Hoyuela et al. demonstrated that the long-term rate of trocar-site hernias is probably higher after single-incision laparoscopic colectomy, especially if the incision is located at the umbilicus [9]. In single-incision laparoscopic cholecystectomy, several studies have established umbilical hernia rates of 2.9–25.9% [28,29,30]. Buckley et al. reported that both pre-existing hernia and BMI were significant independent risk factors after single-incision laparoscopy [31]. The total incisional hernia rate was 10% in the present study, which is consistent with the incisional hernia rates obtained in previous reports. Two patients had an incisional hernia at the umbilicus after SRHI, although both had pre-existing hernia. Comparing the two groups, there was no significant difference in the rate of incisional hernia.
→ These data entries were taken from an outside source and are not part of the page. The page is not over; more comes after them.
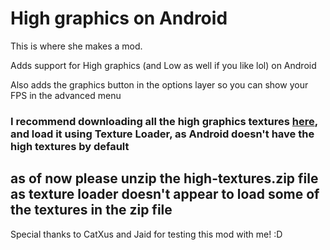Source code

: # High graphics on Android

This is where she makes a mod.

Adds support for High graphics (and Low as well if you like lol) on Android

Also adds the graphics button in the options layer so you can show your FPS in the advanced menu

### I recommend downloading all the high graphics textures [here](https://www.mediafire.com/file/zketobikxoo0l4e/high-textures.zip/file), and load it using Texture Loader, as Android doesn't have the high textures by default

## as of now please unzip the high-textures.zip file as texture loader doesn't appear to load some of the textures in the zip file

Special thanks to CatXus and Jaid for testing this mod with me! :D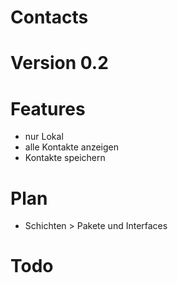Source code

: # Contacts
# Version 0.2

# Features
* nur Lokal
* alle Kontakte anzeigen
* Kontakte speichern

# Plan 
* Schichten > Pakete und Interfaces


# Todo
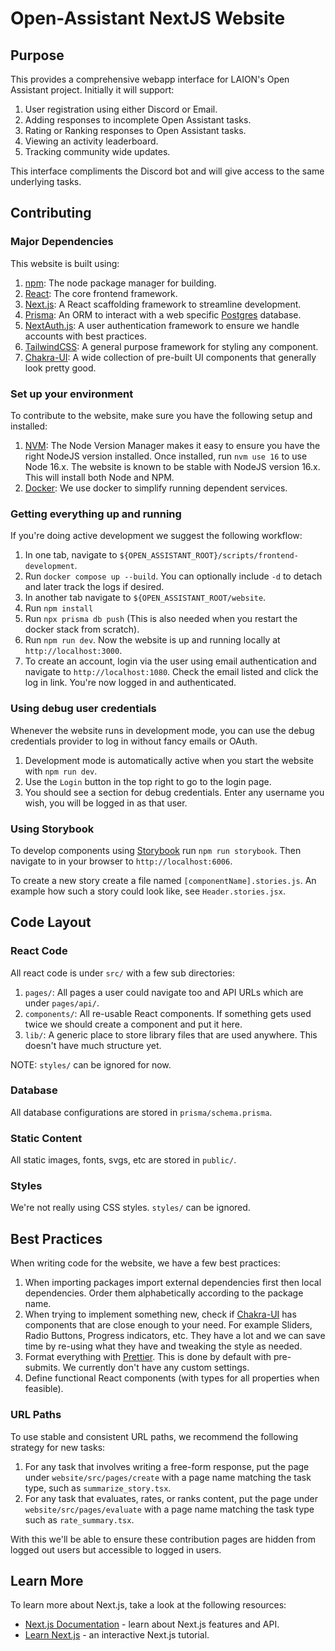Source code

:# Open-Assistant NextJS Website

## Purpose

This provides a comprehensive webapp interface for LAION's Open Assistant
project. Initially it will support:

1.  User registration using either Discord or Email.
1.  Adding responses to incomplete Open Assistant tasks.
1.  Rating or Ranking responses to Open Assistant tasks.
1.  Viewing an activity leaderboard.
1.  Tracking community wide updates.

This interface compliments the Discord bot and will give access to the same
underlying tasks.

## Contributing

### Major Dependencies

This website is built using:

1.  [npm](https://www.npmjs.com/): The node package manager for building.
1.  [React](https://reactjs.org/): The core frontend framework.
1.  [Next.js](https://nextjs.org/): A React scaffolding framework to streamline
    development.
1.  [Prisma](https://www.prisma.io/): An ORM to interact with a web specific
    [Postgres](https://www.postgresql.org/) database.
1.  [NextAuth.js](https://next-auth.js.org/): A user authentication framework
    to ensure we handle accounts with best practices.
1.  [TailwindCSS](https://tailwindcss.com/): A general purpose framework for
    styling any component.
1.  [Chakra-UI](https://chakra-ui.com/): A wide collection of pre-built UI
    components that generally look pretty good.

### Set up your environment

To contribute to the website, make sure you have the following setup and
installed:

1.  [NVM](https://github.com/nvm-sh/nvm): The Node Version Manager makes it
    easy to ensure you have the right NodeJS version installed. Once installed,
    run `nvm use 16` to use Node 16.x. The website is known to be stable with
    NodeJS version 16.x. This will install both Node and NPM.
1.  [Docker](https://www.docker.com/): We use docker to simplify running
    dependent services.

### Getting everything up and running

If you're doing active development we suggest the following workflow:

1.  In one tab, navigate to
    `${OPEN_ASSISTANT_ROOT}/scripts/frontend-development`.
1.  Run `docker compose up --build`. You can optionally include `-d` to detach and
    later track the logs if desired.
1.  In another tab navigate to `${OPEN_ASSISTANT_ROOT/website`.
1.  Run `npm install`
1.  Run `npx prisma db push` (This is also needed when you restart the docker
    stack from scratch).
1.  Run `npm run dev`. Now the website is up and running locally at
    `http://localhost:3000`.
1.  To create an account, login via the user using email authentication and
    navigate to `http://localhost:1080`. Check the email listed and click the
    log in link. You're now logged in and authenticated.

### Using debug user credentials

Whenever the website runs in development mode, you can use the debug credentials provider to log in without fancy emails or OAuth.

1. Development mode is automatically active when you start the website with `npm run dev`.
1. Use the `Login` button in the top right to go to the login page.
1. You should see a section for debug credentials. Enter any username you wish, you will be logged in as that user.

### Using Storybook

To develop components using [Storybook](https://storybook.js.org/) run `npm run storybook`. Then navigate to in your browser to `http://localhost:6006`.

To create a new story create a file named `[componentName].stories.js`. An example how such a story could look like, see `Header.stories.jsx`.

## Code Layout

### React Code

All react code is under `src/` with a few sub directories:

1.  `pages/`: All pages a user could navigate too and API URLs which are under `pages/api/`.
1.  `components/`: All re-usable React components. If something gets used
    twice we should create a component and put it here.
1.  `lib/`: A generic place to store library files that are used anywhere.
    This doesn't have much structure yet.

NOTE: `styles/` can be ignored for now.

### Database

All database configurations are stored in `prisma/schema.prisma`.

### Static Content

All static images, fonts, svgs, etc are stored in `public/`.

### Styles

We're not really using CSS styles. `styles/` can be ignored.

## Best Practices

When writing code for the website, we have a few best practices:

1.  When importing packages import external dependencies first then local
    dependencies. Order them alphabetically according to the package name.
1.  When trying to implement something new, check if
    [Chakra-UI](https://chakra-ui.com/) has components that are close enough to
    your need. For example Sliders, Radio Buttons, Progress indicators, etc. They
    have a lot and we can save time by re-using what they have and tweaking the
    style as needed.
1.  Format everything with [Prettier](https://prettier.io/). This is done by
    default with pre-submits. We currently don't have any custom settings.
1.  Define functional React components (with types for all properties when
    feasible).

### URL Paths

To use stable and consistent URL paths, we recommend the following strategy for new tasks:

1.  For any task that involves writing a free-form response, put the page under
    `website/src/pages/create` with a page name matching the task type, such as
    `summarize_story.tsx`.
1.  For any task that evaluates, rates, or ranks content, put the page under
    `website/src/pages/evaluate` with a page name matching the task type such
    as `rate_summary.tsx`.

With this we'll be able to ensure these contribution pages are hidden from
logged out users but accessible to logged in users.

## Learn More

To learn more about Next.js, take a look at the following resources:

- [Next.js Documentation](https://nextjs.org/docs) - learn about Next.js features and API.
- [Learn Next.js](https://nextjs.org/learn) - an interactive Next.js tutorial.
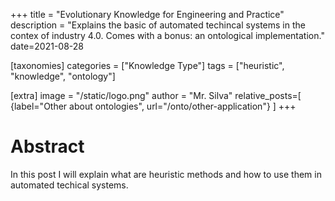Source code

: +++
title = "Evolutionary Knowledge for Engineering and Practice"
description = "Explains the basic of automated techincal systems in the contex of industry 4.0. Comes with a bonus: an ontological implementation."
date=2021-08-28

[taxonomies]
categories = ["Knowledge Type"]
tags = ["heuristic", "knowledge", "ontology"]

[extra]
image = "/static/logo.png"
author = "Mr. Silva"
relative_posts=[
    {label="Other about ontologies", url="/onto/other-application"}
]
+++

# Abstract

In this post I will explain what are heuristic methods and how to use them in automated techical systems.
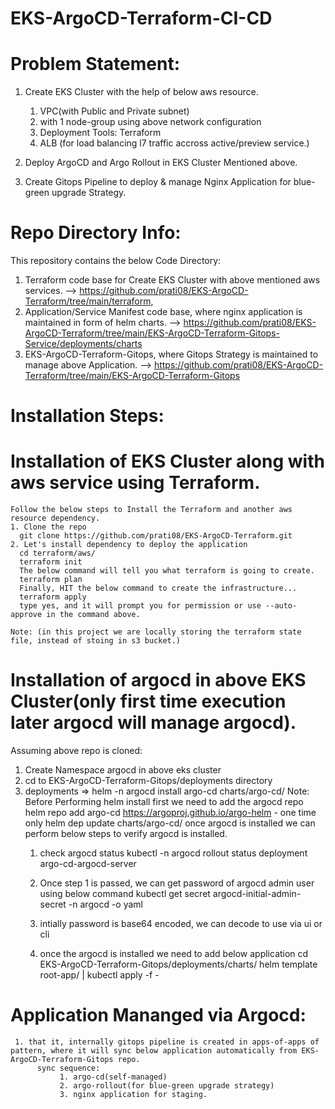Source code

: # EKS-ArgoCD-Terraform-CI-CD

Problem Statement: 
=====================

  1. Create EKS Cluster with the help of below aws resource.
       1. VPC(with Public and Private subnet)
       2. with 1 node-group using above network configuration
       3. Deployment Tools: Terraform
       4. ALB (for load balancing l7 traffic accross active/preview service.)
    
  2. Deploy ArgoCD and Argo Rollout in EKS Cluster Mentioned above.
  3. Create Gitops Pipeline to deploy & manage Nginx Application for blue-green upgrade Strategy. 


Repo Directory Info:
=========

This repository contains the below Code Directory:
  1. Terraform code base for Create EKS Cluster with above mentioned aws services. --> https://github.com/prati08/EKS-ArgoCD-Terraform/tree/main/terraform,
  2. Application/Service Manifest code base, where nginx application is maintained in form of helm charts.  --> https://github.com/prati08/EKS-ArgoCD-Terraform/tree/main/EKS-ArgoCD-Terraform-Gitops-Service/deployments/charts
  3. EKS-ArgoCD-Terraform-Gitops, where Gitops Strategy is maintained to manage above Application. --> https://github.com/prati08/EKS-ArgoCD-Terraform/tree/main/EKS-ArgoCD-Terraform-Gitops 


Installation Steps:
==================

  Installation of EKS Cluster along with aws service using Terraform.
  ==========
    Follow the below steps to Install the Terraform and another aws resource dependency.
    1. Clone the repo
      git clone https://github.com/prati08/EKS-ArgoCD-Terraform.git
    2. Let's install dependency to deploy the application
      cd terraform/aws/
      terraform init
      The below command will tell you what terraform is going to create.
      terraform plan
      Finally, HIT the below command to create the infrastructure...
      terraform apply
      type yes, and it will prompt you for permission or use --auto-approve in the command above.
    
    Note: (in this project we are locally storing the terraform state file, instead of stoing in s3 bucket.)
  
Installation of argocd in above EKS Cluster(only first time execution later argocd will manage argocd).
==========
  Assuming above repo is cloned:

  1. Create Namespace argocd in above eks cluster
  2. cd to EKS-ArgoCD-Terraform-Gitops/deployments directory
  3. deployments => helm -n argocd install argo-cd charts/argo-cd/
         Note:
           Before Performing helm install first we need to add the argocd repo
           helm repo add argo-cd https://argoproj.github.io/argo-helm - one time only
           helm dep update charts/argo-cd/
  once argocd is installed we can perform below steps to verify argocd is installed.
     1. check argocd status kubectl -n argocd rollout status deployment argo-cd-argocd-server
     2. Once step 1 is passed, we can get password of argocd admin user using below command
          kubectl get secret argocd-initial-admin-secret -n argocd -o yaml
     3. intially password is base64 encoded, we can decode to use via ui or cli
    
     4. once the argocd is installed we need to add below application
               cd  EKS-ArgoCD-Terraform-Gitops/deployments/charts/
               helm template root-app/ | kubectl apply -f -

Application Mananged via Argocd:
===========
     1. that it, internally gitops pipeline is created in apps-of-apps of pattern, where it will sync below application automatically from EKS-ArgoCD-Terraform-Gitops repo.
          sync sequence:
               1. argo-cd(self-managed)
               2. argo-rollout(for blue-green upgrade strategy)
               3. nginx application for staging.
     





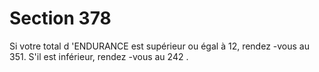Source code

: # Section 378

Si votre total d 'ENDURANCE  est supérieur ou égal  à 12,
rendez -vous au 351. S'il est inférieur, rendez -vous au 242 .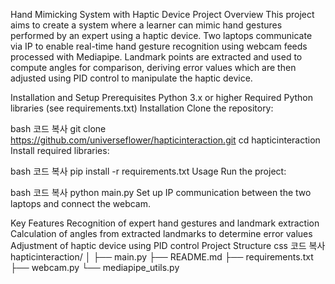 Hand Mimicking System with Haptic Device
Project Overview
This project aims to create a system where a learner can mimic hand gestures performed by an expert using a haptic device. Two laptops communicate via IP to enable real-time hand gesture recognition using webcam feeds processed with Mediapipe. Landmark points are extracted and used to compute angles for comparison, deriving error values which are then adjusted using PID control to manipulate the haptic device.

Installation and Setup
Prerequisites
Python 3.x or higher
Required Python libraries (see requirements.txt)
Installation
Clone the repository:

bash
코드 복사
git clone https://github.com/universeflower/hapticinteraction.git
cd hapticinteraction
Install required libraries:

bash
코드 복사
pip install -r requirements.txt
Usage
Run the project:

bash
코드 복사
python main.py
Set up IP communication between the two laptops and connect the webcam.

Key Features
Recognition of expert hand gestures and landmark extraction
Calculation of angles from extracted landmarks to determine error values
Adjustment of haptic device using PID control
Project Structure
css
코드 복사
hapticinteraction/
│
├── main.py
├── README.md
├── requirements.txt
├── webcam.py
└── mediapipe_utils.py

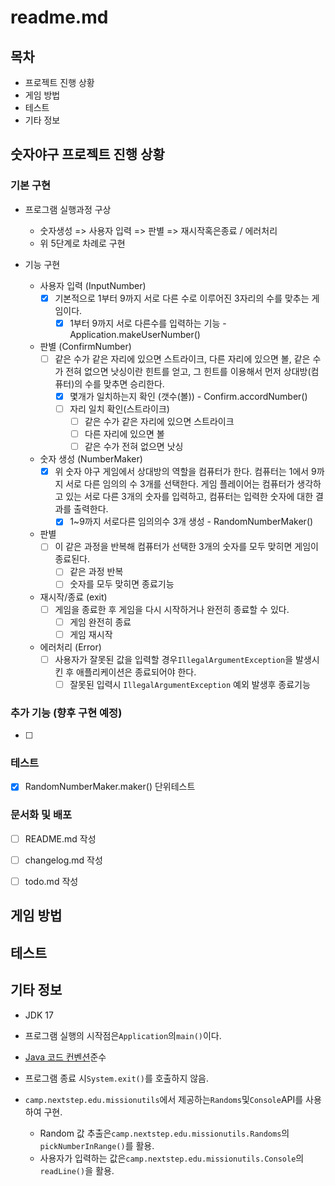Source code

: # readme.md

## 목차

- 프로젝트 진행 상황
- 게임 방법
- 테스트
- 기타 정보

## **숫자야구 프로젝트 진행 상황**

### **기본 구현**
- 프로그램 실행과정 구상
  - 숫자생성 => 사용자 입력 => 판별 => 재시작혹은종료 / 에러처리
  - 위 5단계로 차례로 구현

- 기능 구현
  - 사용자 입력 (InputNumber) 
    - [x] 기본적으로 1부터 9까지 서로 다른 수로 이루어진 3자리의 수를 맞추는 게임이다.
        - [x] 1부터 9까지 서로 다른수를 입력하는 기능 - Application.makeUserNumber()
  - 판별 (ConfirmNumber)
    - [ ] 같은 수가 같은 자리에 있으면 스트라이크, 다른 자리에 있으면 볼, 같은 수가 전혀 없으면 낫싱이란 힌트를 얻고, 그 힌트를 이용해서 먼저 상대방(컴퓨터)의 수를
      맞추면 승리한다.
        - [x] 몇개가 일치하는지 확인 (갯수(볼)) - Confirm.accordNumber()
        - [ ] 자리 일치 확인(스트라이크)
          - [ ] 같은 수가 같은 자리에 있으면 스트라이크
          - [ ] 다른 자리에 있으면 볼
          - [ ] 같은 수가 전혀 없으면 낫싱
  - 숫자 생성 (NumberMaker)
    - [x] 위 숫자 야구 게임에서 상대방의 역할을 컴퓨터가 한다. 컴퓨터는 1에서 9까지 서로 다른 임의의 수 3개를 선택한다. 게임 플레이어는 컴퓨터가 생각하고 있는 서로
      다른 3개의 숫자를 입력하고, 컴퓨터는 입력한 숫자에 대한 결과를 출력한다.
        - [x] 1~9까지 서로다른 임의의수 3개 생성 - RandomNumberMaker()
    
  - 판별
    - [ ]  이 같은 과정을 반복해 컴퓨터가 선택한 3개의 숫자를 모두 맞히면 게임이 종료된다.
        - [ ] 같은 과정 반복
        - [ ] 숫자를 모두 맞히면 종료기능
  - 재시작/종료 (exit)
    - [ ] 게임을 종료한 후 게임을 다시 시작하거나 완전히 종료할 수 있다.
        - [ ] 게임 완전히 종료
        - [ ] 게임 재시작
  - 에러처리 (Error)
    - [ ] 사용자가 잘못된 값을 입력할 경우`IllegalArgumentException`을 발생시킨 후 애플리케이션은 종료되어야 한다.
        - [ ] 잘못된 입력시 `IllegalArgumentException` 예외 발생후 종료기능

### **추가 기능 (향후 구현 예정)**

- [ ] 

### **테스트**
- [x] RandomNumberMaker.maker() 단위테스트

### **문서화 및 배포**

- [ ] README.md 작성

- [ ] changelog.md 작성

- [ ] todo.md 작성

## 게임 방법

## 테스트

## 기타 정보

- JDK 17

- 프로그램 실행의 시작점은`Application`의`main()`이다.

- [Java 코드 컨벤션](https://github.com/woowacourse/woowacourse-docs/tree/master/styleguide/java)준수

- 프로그램 종료 시`System.exit()`를 호출하지 않음.

- `camp.nextstep.edu.missionutils`에서 제공하는`Randoms`및`Console`API를 사용하여 구현.
    - Random 값 추출은`camp.nextstep.edu.missionutils.Randoms`의`pickNumberInRange()`를 활용.
    - 사용자가 입력하는 값은`camp.nextstep.edu.missionutils.Console`의`readLine()`을 활용.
In conclusion, SRHI appears to be safe and feasible and provides acceptable short-term outcomes when compared to MRHE. However, there is insufficient evidence to recommend its widespread use in place of MRHE. There may be other potential benefits associated with SRHI (cosmesis, pain control, patient satisfaction, and cost-effectiveness), but these remain to be proven objectively. Further investigations are necessary to evaluate the oncological long-term outcomes and specimen extraction site (e.g., Pfannenstiel). The limitations of the present data are that the study was performed at a single institution in Japan and were not generated in a prospective manner. In addition, single-incision laparoscopic surgery technique is not yet popular due to its long learning curve. However, the demand for a less invasive procedure is expected to increase. The advantages of single-incision surgery and intracorporeal resection should prove beneficial to both surgeons and patients. Therefore, the SHRI technique should be considered for use as a standard procedure for single-incision right hemicolectomy. Furthermore, multicenter studies are needed to more clearly define the advantages of SHRI over MRHE.